Martha Crowe Jones & Marcyne Jones

Sally Bell's Kitchen
708 West Grace Street
Richmond, VA 23220
(804) 644-2838

If there is one thing Richmonders can count on, it’s the boxed lunch from Sally Bell’s Kitchen. Sarah “Sallie” Cabell Jones met Elizabeth Lee Milton at the Richmond Exchange for Woman’s Work in the early twentieth century. The Richmond Exchange, one of many such organizations across the South, started in 1883. It allowed women to earn money selling goods, wares, and food in order to help them become self-sufficient.

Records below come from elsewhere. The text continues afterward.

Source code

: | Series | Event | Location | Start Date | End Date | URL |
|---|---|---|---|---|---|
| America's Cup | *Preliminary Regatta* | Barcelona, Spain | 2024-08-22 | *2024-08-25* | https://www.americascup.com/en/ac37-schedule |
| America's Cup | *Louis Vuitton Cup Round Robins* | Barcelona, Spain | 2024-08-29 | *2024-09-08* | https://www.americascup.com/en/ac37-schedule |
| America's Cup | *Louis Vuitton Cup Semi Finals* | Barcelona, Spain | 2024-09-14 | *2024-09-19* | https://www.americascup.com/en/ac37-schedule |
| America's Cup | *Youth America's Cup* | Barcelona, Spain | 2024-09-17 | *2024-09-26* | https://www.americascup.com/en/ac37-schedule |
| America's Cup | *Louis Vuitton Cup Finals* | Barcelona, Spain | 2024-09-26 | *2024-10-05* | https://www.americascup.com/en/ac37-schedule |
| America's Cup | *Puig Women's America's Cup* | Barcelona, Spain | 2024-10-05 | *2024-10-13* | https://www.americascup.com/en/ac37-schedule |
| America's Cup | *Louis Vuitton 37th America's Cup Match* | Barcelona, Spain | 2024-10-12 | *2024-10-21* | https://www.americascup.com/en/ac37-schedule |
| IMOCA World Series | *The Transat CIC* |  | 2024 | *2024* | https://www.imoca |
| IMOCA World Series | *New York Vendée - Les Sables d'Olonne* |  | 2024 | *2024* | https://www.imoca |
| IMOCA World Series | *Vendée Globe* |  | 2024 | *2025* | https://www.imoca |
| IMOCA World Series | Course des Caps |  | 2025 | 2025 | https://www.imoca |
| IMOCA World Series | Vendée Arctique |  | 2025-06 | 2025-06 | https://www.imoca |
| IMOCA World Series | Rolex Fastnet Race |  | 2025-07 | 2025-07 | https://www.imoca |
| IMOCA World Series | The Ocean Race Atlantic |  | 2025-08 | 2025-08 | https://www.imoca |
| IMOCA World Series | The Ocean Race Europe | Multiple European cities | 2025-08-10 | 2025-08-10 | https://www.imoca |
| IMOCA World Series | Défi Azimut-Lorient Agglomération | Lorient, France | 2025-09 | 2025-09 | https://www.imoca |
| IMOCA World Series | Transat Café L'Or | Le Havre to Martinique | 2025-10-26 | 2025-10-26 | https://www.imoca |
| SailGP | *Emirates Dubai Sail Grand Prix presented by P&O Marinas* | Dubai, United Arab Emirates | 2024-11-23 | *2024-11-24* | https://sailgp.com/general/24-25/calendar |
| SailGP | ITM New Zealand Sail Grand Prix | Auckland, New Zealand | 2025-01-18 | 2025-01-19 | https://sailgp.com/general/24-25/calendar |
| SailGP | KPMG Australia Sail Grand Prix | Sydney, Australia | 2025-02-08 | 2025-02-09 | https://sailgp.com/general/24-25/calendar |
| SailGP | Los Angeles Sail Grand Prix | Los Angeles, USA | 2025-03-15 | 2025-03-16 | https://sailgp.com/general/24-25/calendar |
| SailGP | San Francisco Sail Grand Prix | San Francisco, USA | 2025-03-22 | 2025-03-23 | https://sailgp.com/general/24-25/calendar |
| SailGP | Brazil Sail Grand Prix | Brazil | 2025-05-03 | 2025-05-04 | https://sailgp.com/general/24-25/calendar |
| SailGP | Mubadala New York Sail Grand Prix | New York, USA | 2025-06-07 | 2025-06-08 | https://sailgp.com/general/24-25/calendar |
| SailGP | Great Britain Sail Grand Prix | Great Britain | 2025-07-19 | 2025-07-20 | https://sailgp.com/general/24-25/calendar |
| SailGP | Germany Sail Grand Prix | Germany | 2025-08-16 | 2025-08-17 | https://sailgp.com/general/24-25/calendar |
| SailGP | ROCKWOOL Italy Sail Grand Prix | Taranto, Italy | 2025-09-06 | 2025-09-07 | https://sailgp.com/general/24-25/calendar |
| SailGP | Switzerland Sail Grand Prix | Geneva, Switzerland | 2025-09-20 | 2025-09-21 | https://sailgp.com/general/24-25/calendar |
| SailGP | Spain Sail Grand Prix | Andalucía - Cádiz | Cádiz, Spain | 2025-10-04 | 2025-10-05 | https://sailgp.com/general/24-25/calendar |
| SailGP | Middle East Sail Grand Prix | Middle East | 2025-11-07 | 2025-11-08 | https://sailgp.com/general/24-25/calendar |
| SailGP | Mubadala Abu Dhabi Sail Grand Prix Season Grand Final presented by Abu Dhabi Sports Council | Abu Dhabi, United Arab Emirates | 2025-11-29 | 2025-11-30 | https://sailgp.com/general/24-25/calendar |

Sarah and Elizabeth opened Sally Bell’s Kitchen (then called Sarah Lee Kitchen) in 1924 on Grace Street, directly across from its current location, at a time when it was exceptionally rare for women to have their own business. Elizabeth eventually left the business, and Sarah took over for the next several decades.

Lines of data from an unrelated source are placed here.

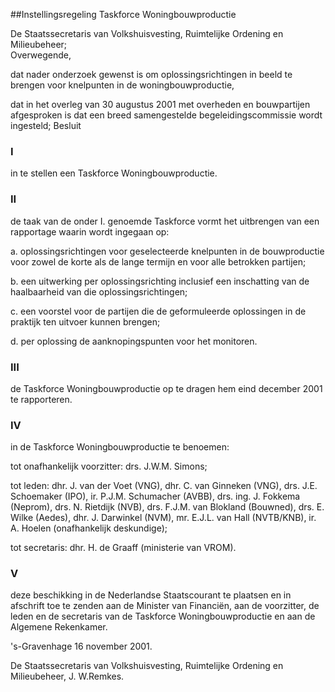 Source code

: <meta http-equiv='Content-Type' content='text/html; charset=utf-8' />

##Instellingsregeling Taskforce Woningbouwproductie

De Staatssecretaris van Volkshuisvesting, Ruimtelijke Ordening en Milieubeheer;  
Overwegende,

dat nader onderzoek gewenst is om oplossingsrichtingen in beeld te brengen voor knelpunten in de woningbouwproductie,

dat in het overleg van 30 augustus 2001 met overheden en bouwpartijen afgesproken is dat een breed samengestelde begeleidingscommissie wordt ingesteld;
Besluit    

### I  

in te stellen een Taskforce Woningbouwproductie.  

### II  

de taak van de onder I. genoemde Taskforce vormt het uitbrengen van een rapportage waarin wordt ingegaan op: 

a. oplossingsrichtingen voor geselecteerde knelpunten in de bouwproductie voor zowel de korte als de lange termijn en voor alle betrokken partijen;  

b. een uitwerking per oplossingsrichting inclusief een inschatting van de haalbaarheid van die oplossingsrichtingen;  

c. een voorstel voor de partijen die de geformuleerde oplossingen in de praktijk ten uitvoer kunnen brengen;  

d. per oplossing de aanknopingspunten voor het monitoren.    

### III  

de Taskforce Woningbouwproductie op te dragen hem eind december 2001 te rapporteren.  

### IV  

in de Taskforce Woningbouwproductie te benoemen: 

tot onafhankelijk voorzitter: drs. J.W.M. Simons;  

tot leden: dhr. J. van der Voet (VNG), dhr. C. van Ginneken (VNG), drs. J.E. Schoemaker (IPO), ir. P.J.M. Schumacher (AVBB), drs. ing. J. Fokkema (Neprom), drs. N. Rietdijk (NVB), drs. F.J.M. van Blokland (Bouwned), drs. E. Wilke (Aedes), dhr. J. Darwinkel (NVM), mr. E.J.L. van Hall (NVTB/KNB), ir. A. Hoelen (onafhankelijk deskundige);  

tot secretaris: dhr. H. de Graaff (ministerie van VROM).    

### V  

deze beschikking in de Nederlandse Staatscourant te plaatsen en in afschrift toe te zenden aan de Minister van Financiën, aan de voorzitter, de leden en de secretaris van de Taskforce Woningbouwproductie en aan de Algemene Rekenkamer.  

's-Gravenhage 
16 november 2001.    

De 
Staatssecretaris van Volkshuisvesting, Ruimtelijke Ordening en Milieubeheer,
J. W.Remkes.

In the 1960s, Marcyne Jones, who married Sarah Cabell Jones’ son, Hunter, took over the business after mother-in-law retired. Like the recipes from Sarah Cabell’s little green notebook—the potato salad, the mayonnaise, the icing for the cupcakes—the business has remained in the family. In 1985, Martha Crowe Jones, Marcyne’s daughter-in-law, took the reins. Today, several of the women working in the kitchen have been with Sally Bell’s for decades. And generations of customers continue to stand in line for their famous five-item boxed lunch.

Date of interview:

February 16, 2013


Sara Wood


Sara Wood

Passing it down, that’s where you want it to stay. Because the new people walk in, and they will have their ways of wanting to do things. But I think maybe if you sold it to somebody and went back a year later and bought potato salad, I bet you two cents it wouldn’t taste the same.